→ **What the task asks**
With images removed, transcribe each record exactly as it appears.

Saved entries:
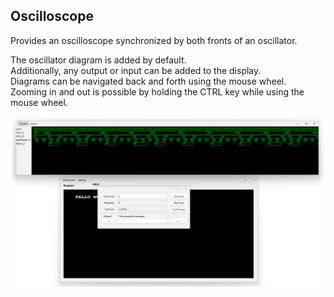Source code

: ## Oscilloscope

Provides an oscilloscope synchronized by both fronts of an oscillator.

The oscillator diagram is added by default.  
Additionally, any output or input can be added to the display.  
Diagrams can be navigated back and forth using the mouse wheel.  
Zooming in and out is possible by holding the CTRL key while using the mouse wheel.

![Oscilloscope Image](img/oscilloscope.png)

→ **Solution to the exercise**
Source code

: ## Oscilloscope

Provides an oscilloscope synchronized by both fronts of an oscillator.

The oscillator diagram is added by default.  
Additionally, any output or input can be added to the display.  
Diagrams can be navigated back and forth using the mouse wheel.  
Zooming in and out is possible by holding the CTRL key while using the mouse wheel.

![Oscilloscope Image](img/oscilloscope.png)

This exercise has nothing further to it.